Once the images are set aside, print the remaining lines below exactly.

╭─ Data for the task

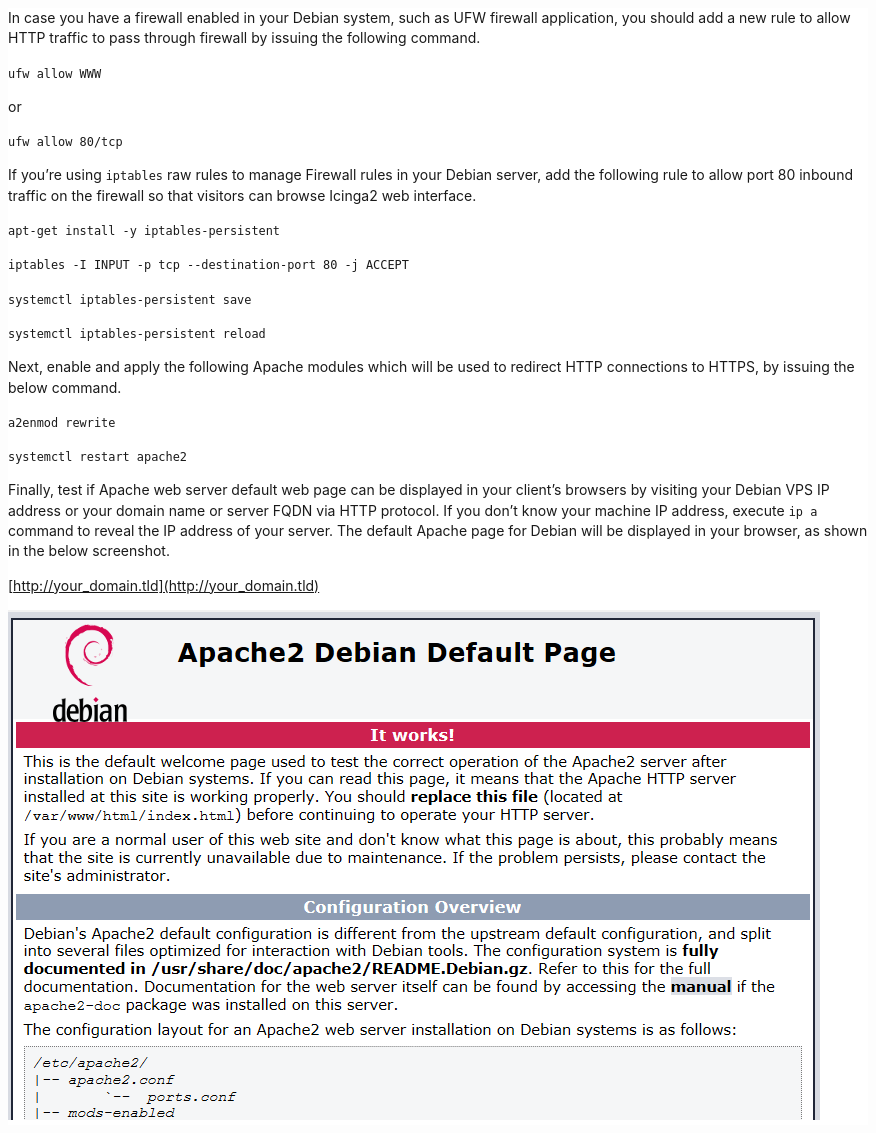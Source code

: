 

In case you have a firewall enabled in your Debian system, such as UFW firewall application, you should add a new rule to allow HTTP traffic to pass through firewall by issuing the following command.

`ufw allow WWW`

or

`ufw allow 80/tcp`



If you’re using `iptables` raw rules to manage Firewall rules in your Debian server, add the following rule to allow port 80 inbound traffic on the firewall so that visitors can browse Icinga2 web interface.

`apt-get install -y iptables-persistent`

`iptables -I INPUT -p tcp --destination-port 80 -j ACCEPT`

`systemctl iptables-persistent save`

`systemctl iptables-persistent reload`



Next, enable and apply the following Apache modules which will be used to redirect HTTP connections to HTTPS, by issuing the below command.

`a2enmod rewrite`

`systemctl restart apache2`



Finally, test if Apache web server default web page can be displayed in your client’s browsers by visiting your Debian VPS IP address or your domain name or server FQDN via HTTP protocol. If you don’t know your machine IP address, execute `ip a` command to reveal the IP address of your server. The default Apache page for Debian will be displayed in your browser, as shown in the below screenshot.

[http://your_domain.tld](http://your_domain.tld)


![description](images/2.png)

╰─

_Answer section_
Source code

: 

In case you have a firewall enabled in your Debian system, such as UFW firewall application, you should add a new rule to allow HTTP traffic to pass through firewall by issuing the following command.

`ufw allow WWW`

or

`ufw allow 80/tcp`



If you’re using `iptables` raw rules to manage Firewall rules in your Debian server, add the following rule to allow port 80 inbound traffic on the firewall so that visitors can browse Icinga2 web interface.

`apt-get install -y iptables-persistent`

`iptables -I INPUT -p tcp --destination-port 80 -j ACCEPT`

`systemctl iptables-persistent save`

`systemctl iptables-persistent reload`



Next, enable and apply the following Apache modules which will be used to redirect HTTP connections to HTTPS, by issuing the below command.

`a2enmod rewrite`

`systemctl restart apache2`



Finally, test if Apache web server default web page can be displayed in your client’s browsers by visiting your Debian VPS IP address or your domain name or server FQDN via HTTP protocol. If you don’t know your machine IP address, execute `ip a` command to reveal the IP address of your server. The default Apache page for Debian will be displayed in your browser, as shown in the below screenshot.

[http://your_domain.tld](http://your_domain.tld)


![description](images/2.png)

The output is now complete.